Citizens in democracies do not want to turn over life and death decisions to AI. Lone Star’s polling shows some significant differences among nations, but broadly, there is resistance to AI controlling killing machines. The results are consistent across other polls, with attitudes on completely autonomous cars aligning well with Lone Star’s polls on military AI.

What Western voters want is roughly the same thing military and diplomatic professionals call “Meaningful Human Control.”

Meaningful Human Control and the Law of Armed Conflict (LOAC)

The Responsible AI in the Military Domain Summit (REAIM) was held in 2023 in the Hague. Several Western nations have embraced the principles of the summit, and in particular, the concept of “Meaningful Human Control.”

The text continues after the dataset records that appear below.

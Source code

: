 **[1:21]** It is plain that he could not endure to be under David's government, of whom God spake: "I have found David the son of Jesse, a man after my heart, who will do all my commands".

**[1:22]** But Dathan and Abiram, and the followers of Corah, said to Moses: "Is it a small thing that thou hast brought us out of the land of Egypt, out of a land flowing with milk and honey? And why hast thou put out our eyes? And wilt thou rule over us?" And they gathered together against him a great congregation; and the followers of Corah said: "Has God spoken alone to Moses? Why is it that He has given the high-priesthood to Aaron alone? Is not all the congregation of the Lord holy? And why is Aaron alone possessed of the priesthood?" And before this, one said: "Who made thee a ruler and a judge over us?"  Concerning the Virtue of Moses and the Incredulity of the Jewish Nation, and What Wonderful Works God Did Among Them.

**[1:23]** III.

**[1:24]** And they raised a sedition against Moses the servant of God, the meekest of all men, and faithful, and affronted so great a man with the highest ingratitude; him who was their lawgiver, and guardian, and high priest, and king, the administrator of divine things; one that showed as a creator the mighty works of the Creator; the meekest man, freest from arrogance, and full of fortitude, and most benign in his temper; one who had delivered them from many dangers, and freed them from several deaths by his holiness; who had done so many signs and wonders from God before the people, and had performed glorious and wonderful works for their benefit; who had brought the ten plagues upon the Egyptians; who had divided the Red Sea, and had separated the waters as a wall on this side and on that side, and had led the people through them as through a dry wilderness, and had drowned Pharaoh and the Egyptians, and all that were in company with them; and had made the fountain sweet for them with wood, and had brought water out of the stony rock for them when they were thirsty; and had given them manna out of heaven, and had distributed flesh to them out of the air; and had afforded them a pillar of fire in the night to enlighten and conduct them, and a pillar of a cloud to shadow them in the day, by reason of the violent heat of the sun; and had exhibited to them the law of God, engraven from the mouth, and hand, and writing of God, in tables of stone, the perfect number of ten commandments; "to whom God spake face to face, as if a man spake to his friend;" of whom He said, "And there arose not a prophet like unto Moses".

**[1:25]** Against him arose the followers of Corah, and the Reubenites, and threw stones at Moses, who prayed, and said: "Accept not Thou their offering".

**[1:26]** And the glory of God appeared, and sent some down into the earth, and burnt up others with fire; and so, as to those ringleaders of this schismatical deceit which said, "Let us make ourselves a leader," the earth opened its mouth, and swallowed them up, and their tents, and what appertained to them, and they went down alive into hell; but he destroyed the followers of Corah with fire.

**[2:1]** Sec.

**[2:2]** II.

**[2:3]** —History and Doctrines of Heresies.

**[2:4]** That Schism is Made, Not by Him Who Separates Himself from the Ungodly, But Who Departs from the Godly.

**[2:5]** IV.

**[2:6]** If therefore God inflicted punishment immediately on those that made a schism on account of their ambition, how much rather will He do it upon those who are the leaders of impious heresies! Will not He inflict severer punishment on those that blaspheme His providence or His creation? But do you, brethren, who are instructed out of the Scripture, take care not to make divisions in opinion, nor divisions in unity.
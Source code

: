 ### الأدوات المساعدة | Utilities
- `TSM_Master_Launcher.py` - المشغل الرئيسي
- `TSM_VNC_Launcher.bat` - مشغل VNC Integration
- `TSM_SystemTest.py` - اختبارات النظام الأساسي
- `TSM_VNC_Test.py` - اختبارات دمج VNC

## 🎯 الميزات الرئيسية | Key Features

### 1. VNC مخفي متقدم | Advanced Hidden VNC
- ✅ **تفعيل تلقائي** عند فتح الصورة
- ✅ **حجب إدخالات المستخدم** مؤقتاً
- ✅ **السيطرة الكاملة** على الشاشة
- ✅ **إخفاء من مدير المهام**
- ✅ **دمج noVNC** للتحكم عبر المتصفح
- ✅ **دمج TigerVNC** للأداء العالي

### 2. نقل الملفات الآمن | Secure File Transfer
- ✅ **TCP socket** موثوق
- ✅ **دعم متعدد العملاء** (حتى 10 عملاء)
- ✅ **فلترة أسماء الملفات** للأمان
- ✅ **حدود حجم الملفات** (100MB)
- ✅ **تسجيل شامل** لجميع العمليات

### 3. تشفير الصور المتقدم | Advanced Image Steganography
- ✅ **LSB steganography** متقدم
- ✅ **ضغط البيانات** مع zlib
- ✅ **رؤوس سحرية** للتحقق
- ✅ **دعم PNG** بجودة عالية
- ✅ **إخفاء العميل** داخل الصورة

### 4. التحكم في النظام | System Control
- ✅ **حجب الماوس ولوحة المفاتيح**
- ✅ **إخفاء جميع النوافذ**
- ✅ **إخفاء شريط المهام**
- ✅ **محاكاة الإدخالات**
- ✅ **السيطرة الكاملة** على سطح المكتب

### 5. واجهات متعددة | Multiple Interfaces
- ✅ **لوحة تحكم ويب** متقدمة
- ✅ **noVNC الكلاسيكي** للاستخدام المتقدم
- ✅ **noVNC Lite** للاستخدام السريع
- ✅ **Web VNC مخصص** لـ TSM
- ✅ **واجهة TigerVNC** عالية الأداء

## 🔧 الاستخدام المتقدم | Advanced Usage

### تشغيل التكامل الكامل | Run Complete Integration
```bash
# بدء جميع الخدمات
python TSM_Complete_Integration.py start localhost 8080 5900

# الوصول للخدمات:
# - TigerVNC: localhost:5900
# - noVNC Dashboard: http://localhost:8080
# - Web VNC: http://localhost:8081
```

This concept does not ban turning over control of military action to computers. Rather, it suggests each nation must ensure humans control the limits of computer actions within the bounds of LOAC.

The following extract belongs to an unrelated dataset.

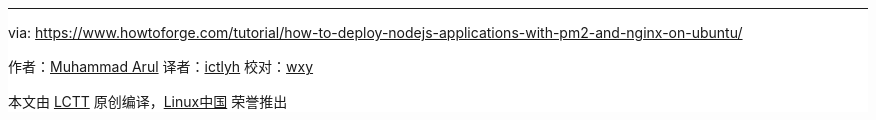 
---


via: <https://www.howtoforge.com/tutorial/how-to-deploy-nodejs-applications-with-pm2-and-nginx-on-ubuntu/>


作者：[Muhammad Arul](https://www.howtoforge.com/tutorial/how-to-deploy-nodejs-applications-with-pm2-and-nginx-on-ubuntu/) 译者：[ictlyh](https://github.com/ictlyh) 校对：[wxy](https://github.com/wxy)


本文由 [LCTT](https://github.com/LCTT/TranslateProject) 原创编译，[Linux中国](https://linux.cn/) 荣誉推出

This concept avoids parsing what is AI and what is not AI. And broadly, it seems to align with the Western values of responsibility, accountability, and the rule of law.

However, history shows full and faithful compliance with treaties, and LOAC is rare. Since the adversaries of the West do not share our values, we should not expect others to comply with the AI norms we hope for. Further, since AI is not a physical thing which can be inspected like a missile silo or nuclear reactor, cheating will be difficult to detect.

The Military AI Risk Matrix is Complex

The third paper of this series defines distinct risks which help frame how nations can seek advantage over each other in the AI domain. It is not a complete list. Since we should expect both friends and foes to cheat on norms such as Meaningful Human Control, the number of potential advantages and risks across the family of nations is a vast game space.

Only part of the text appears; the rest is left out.